* **Directions for this task**
Look through the data below and work out how many lines hold "table"; state only the number.

* **Data provided**

/---

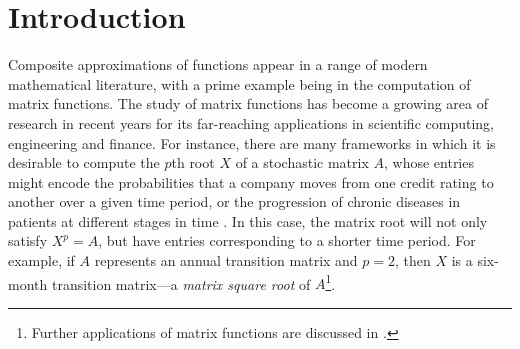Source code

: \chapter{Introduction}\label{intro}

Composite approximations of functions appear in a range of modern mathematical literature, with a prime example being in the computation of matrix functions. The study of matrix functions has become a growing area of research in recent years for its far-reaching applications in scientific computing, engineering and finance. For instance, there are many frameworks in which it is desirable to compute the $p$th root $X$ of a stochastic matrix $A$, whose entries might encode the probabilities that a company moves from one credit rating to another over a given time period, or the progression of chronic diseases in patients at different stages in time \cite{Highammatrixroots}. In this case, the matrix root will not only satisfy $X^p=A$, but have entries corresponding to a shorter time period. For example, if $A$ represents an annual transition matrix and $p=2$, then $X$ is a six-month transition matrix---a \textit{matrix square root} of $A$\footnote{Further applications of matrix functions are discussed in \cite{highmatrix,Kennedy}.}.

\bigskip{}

\---
/---

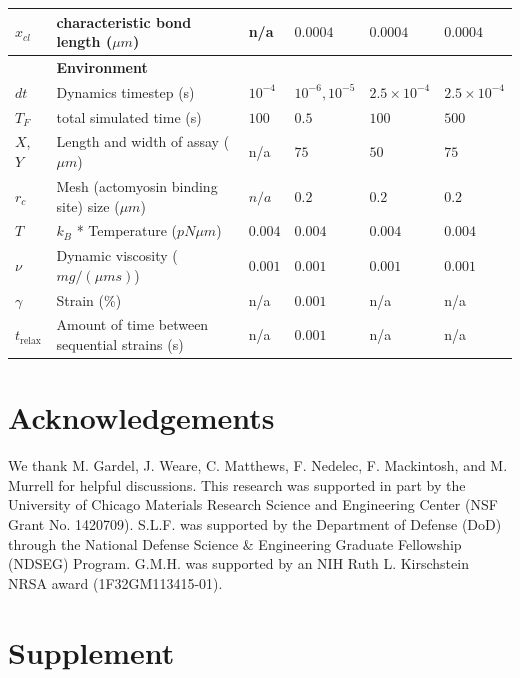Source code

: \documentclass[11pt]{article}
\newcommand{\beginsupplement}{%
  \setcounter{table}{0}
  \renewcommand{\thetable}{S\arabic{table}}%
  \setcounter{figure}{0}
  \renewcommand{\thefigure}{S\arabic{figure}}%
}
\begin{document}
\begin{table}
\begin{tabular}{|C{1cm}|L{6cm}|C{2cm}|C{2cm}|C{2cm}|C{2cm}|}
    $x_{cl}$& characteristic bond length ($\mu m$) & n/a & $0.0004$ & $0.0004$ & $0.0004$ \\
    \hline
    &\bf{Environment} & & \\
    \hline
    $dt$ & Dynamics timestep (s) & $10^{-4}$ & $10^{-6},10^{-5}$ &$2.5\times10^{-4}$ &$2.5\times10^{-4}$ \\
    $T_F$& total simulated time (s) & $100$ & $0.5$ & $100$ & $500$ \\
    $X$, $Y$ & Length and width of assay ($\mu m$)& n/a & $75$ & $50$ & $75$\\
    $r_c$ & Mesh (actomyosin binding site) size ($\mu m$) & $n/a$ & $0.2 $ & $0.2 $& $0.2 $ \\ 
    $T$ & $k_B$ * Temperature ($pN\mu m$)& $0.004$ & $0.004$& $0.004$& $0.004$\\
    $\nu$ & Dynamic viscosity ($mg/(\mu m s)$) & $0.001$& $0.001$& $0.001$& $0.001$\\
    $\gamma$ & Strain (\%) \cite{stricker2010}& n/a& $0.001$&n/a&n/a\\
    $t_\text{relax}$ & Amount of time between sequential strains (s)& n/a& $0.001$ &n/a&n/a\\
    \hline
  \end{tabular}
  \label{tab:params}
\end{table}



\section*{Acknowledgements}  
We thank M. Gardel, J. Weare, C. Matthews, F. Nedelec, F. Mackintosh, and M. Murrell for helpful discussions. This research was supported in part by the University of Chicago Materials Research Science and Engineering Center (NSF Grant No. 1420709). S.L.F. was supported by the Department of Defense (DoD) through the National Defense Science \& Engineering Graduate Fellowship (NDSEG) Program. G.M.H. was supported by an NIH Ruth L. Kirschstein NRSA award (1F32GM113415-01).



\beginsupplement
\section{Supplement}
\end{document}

\---

* **Problem solution**
4